● EXERCISE DESCRIPTION
Track down each line below containing the string "their" and copy it.

[Stored entries]
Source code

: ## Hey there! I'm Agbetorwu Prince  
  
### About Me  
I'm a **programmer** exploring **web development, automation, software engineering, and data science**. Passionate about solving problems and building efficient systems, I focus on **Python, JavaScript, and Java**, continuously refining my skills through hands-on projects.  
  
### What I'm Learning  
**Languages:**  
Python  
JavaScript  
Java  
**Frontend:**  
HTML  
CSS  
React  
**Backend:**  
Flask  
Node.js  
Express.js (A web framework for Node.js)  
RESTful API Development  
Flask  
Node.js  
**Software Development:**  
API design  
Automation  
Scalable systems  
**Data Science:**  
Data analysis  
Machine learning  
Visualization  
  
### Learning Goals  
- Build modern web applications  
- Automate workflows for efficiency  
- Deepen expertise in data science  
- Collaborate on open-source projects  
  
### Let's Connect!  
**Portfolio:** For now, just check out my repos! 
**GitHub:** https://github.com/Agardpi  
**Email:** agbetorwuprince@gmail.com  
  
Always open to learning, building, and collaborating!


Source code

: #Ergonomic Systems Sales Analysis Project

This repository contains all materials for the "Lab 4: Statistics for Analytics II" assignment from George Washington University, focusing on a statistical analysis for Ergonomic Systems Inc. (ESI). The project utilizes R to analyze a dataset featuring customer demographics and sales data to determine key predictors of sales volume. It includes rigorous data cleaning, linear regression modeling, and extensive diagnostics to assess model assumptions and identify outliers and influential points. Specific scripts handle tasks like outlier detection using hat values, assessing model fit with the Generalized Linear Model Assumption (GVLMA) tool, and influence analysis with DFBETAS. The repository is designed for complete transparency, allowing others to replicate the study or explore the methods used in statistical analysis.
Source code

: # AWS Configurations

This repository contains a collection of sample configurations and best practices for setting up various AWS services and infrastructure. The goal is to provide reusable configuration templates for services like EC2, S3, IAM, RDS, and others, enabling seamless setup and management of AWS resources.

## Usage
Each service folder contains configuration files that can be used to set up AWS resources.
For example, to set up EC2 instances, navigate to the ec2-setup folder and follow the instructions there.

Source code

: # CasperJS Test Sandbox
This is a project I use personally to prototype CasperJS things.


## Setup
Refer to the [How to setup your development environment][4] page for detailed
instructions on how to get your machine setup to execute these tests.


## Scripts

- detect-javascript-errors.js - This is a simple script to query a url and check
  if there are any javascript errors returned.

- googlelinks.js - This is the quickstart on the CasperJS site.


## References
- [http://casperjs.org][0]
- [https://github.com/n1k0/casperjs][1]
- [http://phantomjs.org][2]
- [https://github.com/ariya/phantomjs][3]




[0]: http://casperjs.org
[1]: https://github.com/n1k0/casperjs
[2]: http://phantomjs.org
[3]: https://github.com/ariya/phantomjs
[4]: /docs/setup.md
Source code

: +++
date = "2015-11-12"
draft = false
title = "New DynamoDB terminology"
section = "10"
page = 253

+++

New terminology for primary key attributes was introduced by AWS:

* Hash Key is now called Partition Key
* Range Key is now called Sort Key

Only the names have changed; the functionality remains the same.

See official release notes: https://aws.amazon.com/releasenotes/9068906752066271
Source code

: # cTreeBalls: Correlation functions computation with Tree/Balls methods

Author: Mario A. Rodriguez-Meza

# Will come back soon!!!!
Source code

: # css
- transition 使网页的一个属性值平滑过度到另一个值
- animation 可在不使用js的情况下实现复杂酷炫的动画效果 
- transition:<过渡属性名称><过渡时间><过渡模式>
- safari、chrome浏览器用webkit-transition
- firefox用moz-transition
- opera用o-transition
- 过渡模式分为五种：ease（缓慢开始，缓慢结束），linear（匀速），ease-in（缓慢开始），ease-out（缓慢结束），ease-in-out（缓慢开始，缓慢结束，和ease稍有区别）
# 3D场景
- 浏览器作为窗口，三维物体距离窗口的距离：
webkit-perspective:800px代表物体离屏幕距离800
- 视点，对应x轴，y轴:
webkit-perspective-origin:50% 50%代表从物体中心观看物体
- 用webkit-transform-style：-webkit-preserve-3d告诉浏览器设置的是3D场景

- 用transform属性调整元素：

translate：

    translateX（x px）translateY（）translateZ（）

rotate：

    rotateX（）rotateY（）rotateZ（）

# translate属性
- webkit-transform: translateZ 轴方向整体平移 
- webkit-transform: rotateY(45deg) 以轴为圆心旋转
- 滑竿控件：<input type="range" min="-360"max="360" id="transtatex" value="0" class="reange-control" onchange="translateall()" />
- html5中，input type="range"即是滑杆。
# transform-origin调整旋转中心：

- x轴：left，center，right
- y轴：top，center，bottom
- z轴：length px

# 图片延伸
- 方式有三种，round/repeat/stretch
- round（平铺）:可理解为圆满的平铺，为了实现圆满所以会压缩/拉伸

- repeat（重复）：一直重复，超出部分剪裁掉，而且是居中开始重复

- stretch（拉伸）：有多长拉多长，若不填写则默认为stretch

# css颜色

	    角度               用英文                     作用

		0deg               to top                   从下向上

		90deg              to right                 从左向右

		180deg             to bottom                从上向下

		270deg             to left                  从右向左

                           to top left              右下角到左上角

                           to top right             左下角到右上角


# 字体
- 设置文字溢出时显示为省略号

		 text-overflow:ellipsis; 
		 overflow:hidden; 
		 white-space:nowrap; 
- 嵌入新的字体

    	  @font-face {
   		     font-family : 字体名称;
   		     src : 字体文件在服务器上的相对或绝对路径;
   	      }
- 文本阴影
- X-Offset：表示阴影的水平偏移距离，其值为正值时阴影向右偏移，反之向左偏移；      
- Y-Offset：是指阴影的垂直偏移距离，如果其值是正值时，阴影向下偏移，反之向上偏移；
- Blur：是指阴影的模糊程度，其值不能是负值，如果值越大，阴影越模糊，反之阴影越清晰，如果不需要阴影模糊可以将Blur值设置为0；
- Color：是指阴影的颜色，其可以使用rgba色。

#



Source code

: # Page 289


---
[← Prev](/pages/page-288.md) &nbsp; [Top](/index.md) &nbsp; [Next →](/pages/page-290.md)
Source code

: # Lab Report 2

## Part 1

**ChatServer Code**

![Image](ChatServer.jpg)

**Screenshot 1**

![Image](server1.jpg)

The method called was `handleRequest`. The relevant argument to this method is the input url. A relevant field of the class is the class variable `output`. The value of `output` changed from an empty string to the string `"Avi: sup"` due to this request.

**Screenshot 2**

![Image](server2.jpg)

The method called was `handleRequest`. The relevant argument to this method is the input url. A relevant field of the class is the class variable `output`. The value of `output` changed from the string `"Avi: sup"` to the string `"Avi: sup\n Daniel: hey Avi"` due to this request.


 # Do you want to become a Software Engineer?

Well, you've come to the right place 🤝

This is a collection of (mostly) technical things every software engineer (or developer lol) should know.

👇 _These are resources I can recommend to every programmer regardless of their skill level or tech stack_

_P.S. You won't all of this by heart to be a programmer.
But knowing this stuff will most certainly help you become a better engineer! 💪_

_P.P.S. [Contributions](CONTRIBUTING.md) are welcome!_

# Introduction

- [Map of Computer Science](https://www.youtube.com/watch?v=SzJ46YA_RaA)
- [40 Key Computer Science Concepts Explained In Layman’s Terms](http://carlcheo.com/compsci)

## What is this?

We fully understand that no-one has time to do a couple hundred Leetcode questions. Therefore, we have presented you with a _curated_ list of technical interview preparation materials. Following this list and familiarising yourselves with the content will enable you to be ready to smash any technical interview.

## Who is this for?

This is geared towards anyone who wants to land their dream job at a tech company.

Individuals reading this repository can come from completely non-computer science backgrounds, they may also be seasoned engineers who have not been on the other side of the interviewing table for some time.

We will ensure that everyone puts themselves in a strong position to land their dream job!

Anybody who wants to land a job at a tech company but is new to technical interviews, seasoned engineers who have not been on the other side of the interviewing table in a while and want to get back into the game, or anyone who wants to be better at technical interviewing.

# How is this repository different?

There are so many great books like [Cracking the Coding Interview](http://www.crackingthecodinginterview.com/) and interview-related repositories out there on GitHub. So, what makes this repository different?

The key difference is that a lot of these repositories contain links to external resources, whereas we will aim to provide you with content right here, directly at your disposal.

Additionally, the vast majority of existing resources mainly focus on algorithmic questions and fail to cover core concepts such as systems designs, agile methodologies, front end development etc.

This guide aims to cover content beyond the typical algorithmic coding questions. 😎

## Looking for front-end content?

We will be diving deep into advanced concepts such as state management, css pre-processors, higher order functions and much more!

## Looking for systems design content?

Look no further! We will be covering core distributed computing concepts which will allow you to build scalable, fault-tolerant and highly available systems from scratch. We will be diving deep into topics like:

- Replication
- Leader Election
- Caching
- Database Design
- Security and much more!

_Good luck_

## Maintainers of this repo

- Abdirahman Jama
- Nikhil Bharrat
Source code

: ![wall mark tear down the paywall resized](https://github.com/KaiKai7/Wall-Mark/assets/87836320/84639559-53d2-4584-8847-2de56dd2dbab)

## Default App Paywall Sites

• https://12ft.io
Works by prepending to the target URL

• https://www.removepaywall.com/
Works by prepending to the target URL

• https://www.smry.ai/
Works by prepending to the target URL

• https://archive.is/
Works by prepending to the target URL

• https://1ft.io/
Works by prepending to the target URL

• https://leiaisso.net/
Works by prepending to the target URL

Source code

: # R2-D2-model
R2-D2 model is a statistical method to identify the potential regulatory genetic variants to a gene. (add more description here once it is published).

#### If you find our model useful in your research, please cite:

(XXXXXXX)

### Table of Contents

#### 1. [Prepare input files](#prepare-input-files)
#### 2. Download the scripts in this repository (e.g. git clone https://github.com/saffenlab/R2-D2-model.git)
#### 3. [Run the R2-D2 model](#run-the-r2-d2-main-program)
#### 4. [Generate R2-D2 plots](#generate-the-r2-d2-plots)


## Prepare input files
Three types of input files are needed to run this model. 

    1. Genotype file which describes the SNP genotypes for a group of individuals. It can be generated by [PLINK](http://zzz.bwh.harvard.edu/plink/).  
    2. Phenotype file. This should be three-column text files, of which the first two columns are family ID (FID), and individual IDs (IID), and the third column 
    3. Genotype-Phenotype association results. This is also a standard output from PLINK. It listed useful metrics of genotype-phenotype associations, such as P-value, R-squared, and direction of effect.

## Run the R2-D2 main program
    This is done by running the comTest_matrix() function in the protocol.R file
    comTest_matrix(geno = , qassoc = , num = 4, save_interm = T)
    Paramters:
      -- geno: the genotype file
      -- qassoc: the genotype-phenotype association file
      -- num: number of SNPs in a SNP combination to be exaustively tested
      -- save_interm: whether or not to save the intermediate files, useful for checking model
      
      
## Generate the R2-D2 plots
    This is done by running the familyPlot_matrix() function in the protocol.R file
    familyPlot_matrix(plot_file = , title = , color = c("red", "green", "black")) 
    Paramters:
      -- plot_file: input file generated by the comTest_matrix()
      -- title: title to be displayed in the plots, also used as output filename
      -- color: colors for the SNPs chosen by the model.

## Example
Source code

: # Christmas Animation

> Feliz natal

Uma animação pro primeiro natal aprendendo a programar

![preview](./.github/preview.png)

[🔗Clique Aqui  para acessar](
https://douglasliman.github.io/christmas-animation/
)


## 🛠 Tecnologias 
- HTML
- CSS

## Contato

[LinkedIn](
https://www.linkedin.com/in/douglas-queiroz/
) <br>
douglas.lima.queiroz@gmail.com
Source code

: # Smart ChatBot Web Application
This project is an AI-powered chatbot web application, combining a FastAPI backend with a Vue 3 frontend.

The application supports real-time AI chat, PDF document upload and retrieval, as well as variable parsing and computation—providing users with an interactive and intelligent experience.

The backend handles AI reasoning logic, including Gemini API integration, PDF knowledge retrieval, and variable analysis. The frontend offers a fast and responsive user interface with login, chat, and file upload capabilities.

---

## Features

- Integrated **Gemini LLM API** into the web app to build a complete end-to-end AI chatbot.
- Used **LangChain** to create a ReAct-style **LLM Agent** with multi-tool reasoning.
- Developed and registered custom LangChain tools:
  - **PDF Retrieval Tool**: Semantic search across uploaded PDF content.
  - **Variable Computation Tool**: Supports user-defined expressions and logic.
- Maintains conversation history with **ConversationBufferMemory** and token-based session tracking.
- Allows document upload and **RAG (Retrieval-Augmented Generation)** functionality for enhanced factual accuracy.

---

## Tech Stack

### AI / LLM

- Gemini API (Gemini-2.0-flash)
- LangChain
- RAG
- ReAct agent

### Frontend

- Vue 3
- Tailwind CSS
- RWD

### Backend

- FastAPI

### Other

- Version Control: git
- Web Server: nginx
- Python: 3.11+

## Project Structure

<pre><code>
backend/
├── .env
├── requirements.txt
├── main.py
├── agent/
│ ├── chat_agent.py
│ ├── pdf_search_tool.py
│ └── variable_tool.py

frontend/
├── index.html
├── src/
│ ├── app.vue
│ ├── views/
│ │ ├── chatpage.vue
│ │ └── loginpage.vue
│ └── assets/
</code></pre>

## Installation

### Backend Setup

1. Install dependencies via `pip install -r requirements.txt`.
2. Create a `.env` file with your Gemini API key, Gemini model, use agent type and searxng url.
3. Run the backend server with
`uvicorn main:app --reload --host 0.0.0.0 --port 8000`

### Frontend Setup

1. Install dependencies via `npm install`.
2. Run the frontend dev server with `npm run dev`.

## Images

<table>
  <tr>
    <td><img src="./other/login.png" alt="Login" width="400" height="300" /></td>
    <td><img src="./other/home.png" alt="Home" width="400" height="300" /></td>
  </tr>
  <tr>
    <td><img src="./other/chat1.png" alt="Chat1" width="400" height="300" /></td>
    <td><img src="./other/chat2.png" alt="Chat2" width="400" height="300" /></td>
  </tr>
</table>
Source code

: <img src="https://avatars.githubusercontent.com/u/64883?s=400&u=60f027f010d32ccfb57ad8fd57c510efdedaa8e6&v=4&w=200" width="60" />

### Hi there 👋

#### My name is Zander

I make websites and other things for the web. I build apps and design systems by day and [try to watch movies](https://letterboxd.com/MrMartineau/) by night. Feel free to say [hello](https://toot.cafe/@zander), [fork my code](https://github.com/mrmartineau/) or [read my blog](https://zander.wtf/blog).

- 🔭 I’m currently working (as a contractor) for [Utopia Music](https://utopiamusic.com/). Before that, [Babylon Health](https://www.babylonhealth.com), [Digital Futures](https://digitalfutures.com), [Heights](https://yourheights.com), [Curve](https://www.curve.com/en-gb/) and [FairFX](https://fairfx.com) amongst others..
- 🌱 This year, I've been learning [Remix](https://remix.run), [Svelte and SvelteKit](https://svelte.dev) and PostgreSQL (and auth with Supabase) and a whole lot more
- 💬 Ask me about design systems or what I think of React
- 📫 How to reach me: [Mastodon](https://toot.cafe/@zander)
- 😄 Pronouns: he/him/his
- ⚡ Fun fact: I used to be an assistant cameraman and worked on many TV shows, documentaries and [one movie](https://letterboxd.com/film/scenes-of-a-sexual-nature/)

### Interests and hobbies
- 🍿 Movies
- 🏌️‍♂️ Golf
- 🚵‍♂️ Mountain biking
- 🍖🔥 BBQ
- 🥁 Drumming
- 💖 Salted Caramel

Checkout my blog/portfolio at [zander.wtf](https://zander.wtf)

● ANSWER FOR THIS EXERCISE
👇 _These are resources I can recommend to every programmer regardless of their skill level or tech stack_
This is geared towards anyone who wants to land their dream job at a tech company.
We will ensure that everyone puts themselves in a strong position to land their dream job!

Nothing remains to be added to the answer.